__WHAT YOU SHOULD DO__.
Starting at the line that has "- System message" and stopping after the line that has "die Zelle in", reproduce the listing below exactly; omit everything else.

__SUPPLIED DATA__.
>>>>>

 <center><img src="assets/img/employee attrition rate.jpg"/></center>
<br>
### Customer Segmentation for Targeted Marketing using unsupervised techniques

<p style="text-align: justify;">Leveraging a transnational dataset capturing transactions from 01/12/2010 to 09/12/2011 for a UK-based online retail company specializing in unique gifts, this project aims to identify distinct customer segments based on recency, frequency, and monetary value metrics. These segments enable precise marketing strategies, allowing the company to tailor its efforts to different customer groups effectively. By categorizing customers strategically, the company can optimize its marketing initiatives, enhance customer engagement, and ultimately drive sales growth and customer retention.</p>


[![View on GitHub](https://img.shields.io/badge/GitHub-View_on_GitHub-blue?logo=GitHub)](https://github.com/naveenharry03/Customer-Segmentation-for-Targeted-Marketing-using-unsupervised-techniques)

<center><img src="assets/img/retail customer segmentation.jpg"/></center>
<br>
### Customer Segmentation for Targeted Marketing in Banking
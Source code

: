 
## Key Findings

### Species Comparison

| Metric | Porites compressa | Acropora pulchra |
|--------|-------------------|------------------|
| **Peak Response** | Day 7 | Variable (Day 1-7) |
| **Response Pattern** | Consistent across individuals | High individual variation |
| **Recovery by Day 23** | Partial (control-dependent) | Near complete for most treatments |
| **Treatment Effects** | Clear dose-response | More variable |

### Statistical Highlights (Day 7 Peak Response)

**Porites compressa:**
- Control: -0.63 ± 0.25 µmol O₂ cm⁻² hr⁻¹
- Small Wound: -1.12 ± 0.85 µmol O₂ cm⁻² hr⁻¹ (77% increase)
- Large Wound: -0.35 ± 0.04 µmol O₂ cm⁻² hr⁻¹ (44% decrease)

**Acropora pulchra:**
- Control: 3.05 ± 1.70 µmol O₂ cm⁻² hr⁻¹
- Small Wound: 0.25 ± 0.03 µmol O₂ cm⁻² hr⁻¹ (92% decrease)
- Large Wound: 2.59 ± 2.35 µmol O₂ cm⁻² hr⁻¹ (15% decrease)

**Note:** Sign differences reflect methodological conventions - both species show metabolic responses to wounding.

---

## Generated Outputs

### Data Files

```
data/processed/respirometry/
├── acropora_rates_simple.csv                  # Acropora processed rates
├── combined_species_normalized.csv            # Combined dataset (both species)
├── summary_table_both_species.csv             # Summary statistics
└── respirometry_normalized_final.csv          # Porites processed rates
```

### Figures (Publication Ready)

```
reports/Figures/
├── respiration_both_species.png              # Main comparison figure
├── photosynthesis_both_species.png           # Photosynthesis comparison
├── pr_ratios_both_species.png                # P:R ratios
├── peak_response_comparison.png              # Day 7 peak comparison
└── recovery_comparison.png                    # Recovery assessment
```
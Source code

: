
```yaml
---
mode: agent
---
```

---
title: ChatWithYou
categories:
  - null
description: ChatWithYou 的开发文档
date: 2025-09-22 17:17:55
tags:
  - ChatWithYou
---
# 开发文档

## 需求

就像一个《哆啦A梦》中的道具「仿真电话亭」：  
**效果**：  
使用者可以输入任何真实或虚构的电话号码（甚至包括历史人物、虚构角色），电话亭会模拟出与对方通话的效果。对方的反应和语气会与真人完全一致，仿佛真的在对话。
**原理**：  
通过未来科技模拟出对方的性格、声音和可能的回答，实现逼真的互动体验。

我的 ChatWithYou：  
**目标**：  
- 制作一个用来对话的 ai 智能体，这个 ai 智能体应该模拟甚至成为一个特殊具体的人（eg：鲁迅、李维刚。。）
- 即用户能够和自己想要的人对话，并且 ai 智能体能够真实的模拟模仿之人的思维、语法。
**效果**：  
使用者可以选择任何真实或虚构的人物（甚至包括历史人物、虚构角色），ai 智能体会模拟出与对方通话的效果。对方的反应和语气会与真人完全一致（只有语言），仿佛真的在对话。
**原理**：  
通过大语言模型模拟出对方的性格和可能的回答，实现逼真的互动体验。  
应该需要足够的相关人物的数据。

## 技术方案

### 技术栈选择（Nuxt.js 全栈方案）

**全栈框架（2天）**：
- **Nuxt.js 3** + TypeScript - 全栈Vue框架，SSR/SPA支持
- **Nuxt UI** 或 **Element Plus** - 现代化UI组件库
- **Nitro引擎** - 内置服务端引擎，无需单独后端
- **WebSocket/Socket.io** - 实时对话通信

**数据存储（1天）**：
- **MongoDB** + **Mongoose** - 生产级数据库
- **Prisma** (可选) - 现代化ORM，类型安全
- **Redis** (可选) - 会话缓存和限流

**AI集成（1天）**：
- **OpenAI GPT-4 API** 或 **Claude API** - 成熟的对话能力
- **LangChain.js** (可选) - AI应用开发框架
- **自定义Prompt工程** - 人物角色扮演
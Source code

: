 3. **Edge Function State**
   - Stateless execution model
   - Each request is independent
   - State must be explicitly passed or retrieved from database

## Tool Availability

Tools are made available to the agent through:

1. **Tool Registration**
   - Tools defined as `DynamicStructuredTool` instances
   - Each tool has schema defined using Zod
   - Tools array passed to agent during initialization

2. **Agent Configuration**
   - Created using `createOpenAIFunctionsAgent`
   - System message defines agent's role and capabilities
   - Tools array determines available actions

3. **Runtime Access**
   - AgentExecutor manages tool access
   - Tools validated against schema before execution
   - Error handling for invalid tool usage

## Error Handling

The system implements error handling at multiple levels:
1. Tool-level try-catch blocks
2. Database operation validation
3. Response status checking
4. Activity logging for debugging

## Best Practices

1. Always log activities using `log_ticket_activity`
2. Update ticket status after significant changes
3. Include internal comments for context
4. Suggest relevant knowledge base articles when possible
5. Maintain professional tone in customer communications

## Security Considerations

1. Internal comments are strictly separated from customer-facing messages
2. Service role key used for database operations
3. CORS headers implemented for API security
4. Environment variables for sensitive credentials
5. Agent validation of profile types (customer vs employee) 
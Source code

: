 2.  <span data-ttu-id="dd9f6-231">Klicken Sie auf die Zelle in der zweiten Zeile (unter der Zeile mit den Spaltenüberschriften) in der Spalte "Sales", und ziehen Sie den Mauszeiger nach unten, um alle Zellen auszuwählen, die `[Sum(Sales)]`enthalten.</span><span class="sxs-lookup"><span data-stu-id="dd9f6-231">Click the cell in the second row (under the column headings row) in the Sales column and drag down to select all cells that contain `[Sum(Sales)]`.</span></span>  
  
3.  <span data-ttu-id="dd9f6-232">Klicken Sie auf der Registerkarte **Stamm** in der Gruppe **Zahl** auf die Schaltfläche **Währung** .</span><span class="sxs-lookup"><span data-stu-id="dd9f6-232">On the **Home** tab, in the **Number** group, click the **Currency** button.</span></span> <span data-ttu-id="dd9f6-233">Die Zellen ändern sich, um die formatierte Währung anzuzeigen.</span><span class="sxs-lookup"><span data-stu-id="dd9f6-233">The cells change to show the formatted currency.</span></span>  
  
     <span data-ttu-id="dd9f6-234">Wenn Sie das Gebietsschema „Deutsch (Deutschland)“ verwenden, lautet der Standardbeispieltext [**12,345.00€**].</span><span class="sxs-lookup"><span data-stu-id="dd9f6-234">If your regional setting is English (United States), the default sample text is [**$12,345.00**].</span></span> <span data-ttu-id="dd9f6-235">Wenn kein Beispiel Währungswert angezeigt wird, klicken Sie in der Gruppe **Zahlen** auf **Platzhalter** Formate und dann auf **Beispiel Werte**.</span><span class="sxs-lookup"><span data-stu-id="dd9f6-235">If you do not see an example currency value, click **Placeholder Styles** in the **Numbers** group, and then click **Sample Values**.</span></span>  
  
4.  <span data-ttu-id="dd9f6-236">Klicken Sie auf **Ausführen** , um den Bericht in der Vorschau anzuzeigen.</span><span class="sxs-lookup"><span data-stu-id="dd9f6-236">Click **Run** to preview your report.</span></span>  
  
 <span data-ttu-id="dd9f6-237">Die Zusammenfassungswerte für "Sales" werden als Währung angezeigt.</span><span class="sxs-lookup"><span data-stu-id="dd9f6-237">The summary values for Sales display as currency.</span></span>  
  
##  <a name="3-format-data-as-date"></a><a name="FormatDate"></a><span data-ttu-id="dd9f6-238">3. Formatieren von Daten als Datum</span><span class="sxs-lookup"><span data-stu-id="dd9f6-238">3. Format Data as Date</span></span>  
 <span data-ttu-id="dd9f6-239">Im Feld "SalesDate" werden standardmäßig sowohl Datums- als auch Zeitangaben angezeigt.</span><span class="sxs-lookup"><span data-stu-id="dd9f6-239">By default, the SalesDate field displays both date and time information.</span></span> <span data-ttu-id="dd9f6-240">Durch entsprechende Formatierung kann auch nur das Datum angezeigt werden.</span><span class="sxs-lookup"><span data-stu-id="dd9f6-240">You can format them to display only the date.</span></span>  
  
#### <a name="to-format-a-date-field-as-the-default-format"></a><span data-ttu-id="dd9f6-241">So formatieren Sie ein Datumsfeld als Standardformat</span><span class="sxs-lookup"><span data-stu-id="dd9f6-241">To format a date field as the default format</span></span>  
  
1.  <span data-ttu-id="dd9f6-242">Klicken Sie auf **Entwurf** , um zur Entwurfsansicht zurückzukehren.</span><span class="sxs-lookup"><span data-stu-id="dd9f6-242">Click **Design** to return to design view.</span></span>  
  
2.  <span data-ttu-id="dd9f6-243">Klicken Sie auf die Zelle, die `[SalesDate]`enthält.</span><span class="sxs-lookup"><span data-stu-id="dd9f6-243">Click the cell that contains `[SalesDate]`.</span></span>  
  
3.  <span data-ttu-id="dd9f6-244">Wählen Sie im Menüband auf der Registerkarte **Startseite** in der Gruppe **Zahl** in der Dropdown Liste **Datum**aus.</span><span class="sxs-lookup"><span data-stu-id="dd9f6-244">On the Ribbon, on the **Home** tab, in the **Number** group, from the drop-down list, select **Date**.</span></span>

<<<<<

__RESPONSE TO THIS EXERCISE__.
   - System message defines agent's role and capabilities
   - Tools array determines available actions

3. **Runtime Access**
   - AgentExecutor manages tool access
   - Tools validated against schema before execution
   - Error handling for invalid tool usage

## Error Handling

The system implements error handling at multiple levels:
1. Tool-level try-catch blocks
2. Database operation validation
3. Response status checking
4. Activity logging for debugging

## Best Practices

1. Always log activities using `log_ticket_activity`
2. Update ticket status after significant changes
3. Include internal comments for context
4. Suggest relevant knowledge base articles when possible
5. Maintain professional tone in customer communications

## Security Considerations

1. Internal comments are strictly separated from customer-facing messages
2. Service role key used for database operations
3. CORS headers implemented for API security
4. Environment variables for sensitive credentials
5. Agent validation of profile types (customer vs employee) 
Source code

: 2.  <span data-ttu-id="dd9f6-231">Klicken Sie auf die Zelle in der zweiten Zeile (unter der Zeile mit den Spaltenüberschriften) in der Spalte "Sales", und ziehen Sie den Mauszeiger nach unten, um alle Zellen auszuwählen, die `[Sum(Sales)]`enthalten.</span><span class="sxs-lookup"><span data-stu-id="dd9f6-231">Click the cell in the second row (under the column headings row) in the Sales column and drag down to select all cells that contain `[Sum(Sales)]`.</span></span>  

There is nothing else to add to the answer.